(560a) A Bayesian Method for Finding the Tolerances Around a Bi-Objective Pareto Front: Application to Electrochemical Carbon Capture Solution Chemistries
AIChE Annual Meeting
Thursday, November 11, 2021 - 8:00am to 8:19am
Current optimization methods work well for continuous input variables or well defined discrete input variables, but not for chemical compound searches and solution chemistry optimization. Due to their construction from individual atoms, chemical compounds form a discrete set, but the flexibility of viable functional group substitutions makes the set intractably large. The simplest approach of approximating chemical properties as continuous variables often leads to calculated optima that might not exist because there is no compound that has the appropriate combination of properties. Restricting the search space to databases has been successful for materials design, but for emerging technologies like electrochemical carbon capture, the number of well-characterized compounds is too small to be confident that the calculated optima derived from the database describe the best possible performance. Quantitative structure-property relationships can bridge this gap by estimating properties of feasible yet untested compounds, but QSPR methods are often too inaccurate for properties like equilibrium constants, leading to highly inaccurate performance estimates. This problem becomes substantially more complicated if there are multiple objectives that seek to describe an entire Pareto frontier. New computational methods are necessary to apply optimization techniques to electrochemical carbon capture and guide the selection of the optimal molecule and solution composition.
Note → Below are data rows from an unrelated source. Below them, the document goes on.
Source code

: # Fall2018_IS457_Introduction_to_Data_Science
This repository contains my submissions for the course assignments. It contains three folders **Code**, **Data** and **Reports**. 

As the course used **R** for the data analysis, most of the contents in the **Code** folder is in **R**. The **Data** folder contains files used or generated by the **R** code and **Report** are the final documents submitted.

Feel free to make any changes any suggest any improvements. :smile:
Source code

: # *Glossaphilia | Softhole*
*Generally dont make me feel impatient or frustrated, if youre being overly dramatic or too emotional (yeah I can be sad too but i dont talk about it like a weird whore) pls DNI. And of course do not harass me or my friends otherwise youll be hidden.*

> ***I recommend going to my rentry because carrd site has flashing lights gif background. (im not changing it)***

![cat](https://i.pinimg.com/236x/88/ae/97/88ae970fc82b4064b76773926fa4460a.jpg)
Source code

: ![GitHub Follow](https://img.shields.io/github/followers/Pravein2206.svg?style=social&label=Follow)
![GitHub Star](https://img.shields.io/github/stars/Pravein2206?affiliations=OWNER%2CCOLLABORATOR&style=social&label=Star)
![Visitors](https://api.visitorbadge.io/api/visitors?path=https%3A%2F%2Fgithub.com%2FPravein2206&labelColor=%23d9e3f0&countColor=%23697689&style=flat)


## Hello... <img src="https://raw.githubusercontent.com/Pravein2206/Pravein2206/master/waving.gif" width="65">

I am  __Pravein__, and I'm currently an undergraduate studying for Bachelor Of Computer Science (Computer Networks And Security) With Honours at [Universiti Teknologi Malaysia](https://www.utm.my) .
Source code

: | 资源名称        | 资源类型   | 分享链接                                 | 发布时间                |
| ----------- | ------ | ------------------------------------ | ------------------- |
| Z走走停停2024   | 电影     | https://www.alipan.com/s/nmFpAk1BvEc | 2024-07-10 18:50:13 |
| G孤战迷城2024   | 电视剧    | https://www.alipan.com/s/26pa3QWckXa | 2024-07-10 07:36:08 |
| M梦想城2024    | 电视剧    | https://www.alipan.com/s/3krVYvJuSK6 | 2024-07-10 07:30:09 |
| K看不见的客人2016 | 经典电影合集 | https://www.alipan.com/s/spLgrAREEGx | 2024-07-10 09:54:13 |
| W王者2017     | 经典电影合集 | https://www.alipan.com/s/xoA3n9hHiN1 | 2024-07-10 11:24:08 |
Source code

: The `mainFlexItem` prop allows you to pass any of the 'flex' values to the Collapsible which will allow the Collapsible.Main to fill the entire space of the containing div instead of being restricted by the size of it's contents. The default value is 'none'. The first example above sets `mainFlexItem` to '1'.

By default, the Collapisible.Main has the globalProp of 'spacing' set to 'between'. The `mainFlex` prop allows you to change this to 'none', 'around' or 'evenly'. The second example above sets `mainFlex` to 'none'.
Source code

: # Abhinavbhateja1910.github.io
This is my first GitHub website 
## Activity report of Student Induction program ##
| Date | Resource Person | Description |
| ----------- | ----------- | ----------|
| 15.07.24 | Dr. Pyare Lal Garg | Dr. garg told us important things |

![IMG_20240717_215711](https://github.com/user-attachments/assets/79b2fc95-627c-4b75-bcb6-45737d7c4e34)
We have developed a Bayesian inference-based method that is flexible to bi-objective, multi-constraint optimization problems to guide the search for realizable optimal solution compositions. Gaussian processes (GP) are used to create surrogate functions for each objective and constraint, which can then be applied to a set of acceptance criteria that define allowable suboptimal performance. Each possibility in the search space can then be described by the probability that it meets all acceptance criteria. By iteratively sampling the regions with ambiguous outcomes (i.e. probabilities close to 0.5), determining their outcomes explicitly, and updating the GP with the new information, the set of potential solutions can be refined to give the set of acceptable results. By broadening the results from only the Pareto frontier to a set of near-optimal results, the likelihood that a realizable solution composition exists within this space increases. This near-optimal set can be further described with feature importance rankings by applying GP to constrained models in which only some of the input variables are known. The conditional probabilities derived from these models can be used to rank the input variables from most to least important, as well as define each variables' tolerances conditioned on specific information. These rankings and tolerances provide a systematic approach for finding real compounds that can satisfy acceptably optimal performance by indicating which properties should be prioritized and how large of a trade-off is acceptable.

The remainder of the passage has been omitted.